WHAT TO WORK ON:
List every line below containing "itemize".

::: MATERIAL FOR THIS TASK

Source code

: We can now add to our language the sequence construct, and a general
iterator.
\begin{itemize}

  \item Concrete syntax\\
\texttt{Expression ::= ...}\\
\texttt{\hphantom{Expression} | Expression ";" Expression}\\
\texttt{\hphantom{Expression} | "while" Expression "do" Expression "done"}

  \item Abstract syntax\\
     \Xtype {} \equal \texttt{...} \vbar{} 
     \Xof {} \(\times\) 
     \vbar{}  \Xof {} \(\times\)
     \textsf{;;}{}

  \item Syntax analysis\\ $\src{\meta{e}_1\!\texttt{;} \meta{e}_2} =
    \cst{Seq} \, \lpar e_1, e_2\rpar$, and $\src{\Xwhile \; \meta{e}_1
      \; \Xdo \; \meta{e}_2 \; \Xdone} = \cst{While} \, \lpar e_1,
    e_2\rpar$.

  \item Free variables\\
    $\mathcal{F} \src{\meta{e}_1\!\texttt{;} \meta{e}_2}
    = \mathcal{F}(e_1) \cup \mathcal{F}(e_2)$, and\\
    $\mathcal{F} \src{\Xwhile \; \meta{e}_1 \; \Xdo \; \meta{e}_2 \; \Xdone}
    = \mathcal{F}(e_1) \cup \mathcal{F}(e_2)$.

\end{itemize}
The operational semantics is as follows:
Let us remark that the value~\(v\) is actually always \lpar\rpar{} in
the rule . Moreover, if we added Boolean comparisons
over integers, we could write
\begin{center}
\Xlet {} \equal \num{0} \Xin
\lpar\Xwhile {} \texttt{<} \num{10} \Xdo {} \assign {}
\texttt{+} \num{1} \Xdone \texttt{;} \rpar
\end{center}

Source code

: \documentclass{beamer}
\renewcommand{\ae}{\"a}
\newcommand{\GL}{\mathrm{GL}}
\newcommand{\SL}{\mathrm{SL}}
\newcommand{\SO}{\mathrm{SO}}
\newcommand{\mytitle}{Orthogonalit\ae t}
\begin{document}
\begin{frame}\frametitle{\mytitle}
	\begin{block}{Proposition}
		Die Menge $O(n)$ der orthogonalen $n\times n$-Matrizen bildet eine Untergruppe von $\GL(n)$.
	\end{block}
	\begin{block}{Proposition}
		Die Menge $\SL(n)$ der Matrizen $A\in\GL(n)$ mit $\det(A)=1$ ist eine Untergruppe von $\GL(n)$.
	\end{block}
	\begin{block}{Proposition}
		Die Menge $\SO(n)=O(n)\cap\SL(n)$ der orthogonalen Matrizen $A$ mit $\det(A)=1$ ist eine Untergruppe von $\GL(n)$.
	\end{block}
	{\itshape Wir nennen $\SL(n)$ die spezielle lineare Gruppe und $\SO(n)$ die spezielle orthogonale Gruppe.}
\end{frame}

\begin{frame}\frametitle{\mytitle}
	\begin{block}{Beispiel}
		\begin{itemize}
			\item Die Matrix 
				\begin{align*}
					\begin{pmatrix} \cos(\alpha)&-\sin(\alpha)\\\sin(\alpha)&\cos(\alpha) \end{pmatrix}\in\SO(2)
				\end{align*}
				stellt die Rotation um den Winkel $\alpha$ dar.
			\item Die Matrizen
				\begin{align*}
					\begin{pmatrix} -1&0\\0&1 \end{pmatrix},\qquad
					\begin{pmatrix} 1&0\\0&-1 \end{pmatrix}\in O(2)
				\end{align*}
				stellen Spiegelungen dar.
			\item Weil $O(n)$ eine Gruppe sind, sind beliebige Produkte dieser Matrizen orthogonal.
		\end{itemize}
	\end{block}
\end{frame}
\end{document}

::::::

WRITTEN SOLUTION:
\begin{itemize}
\end{itemize}
		\begin{itemize}
		\end{itemize}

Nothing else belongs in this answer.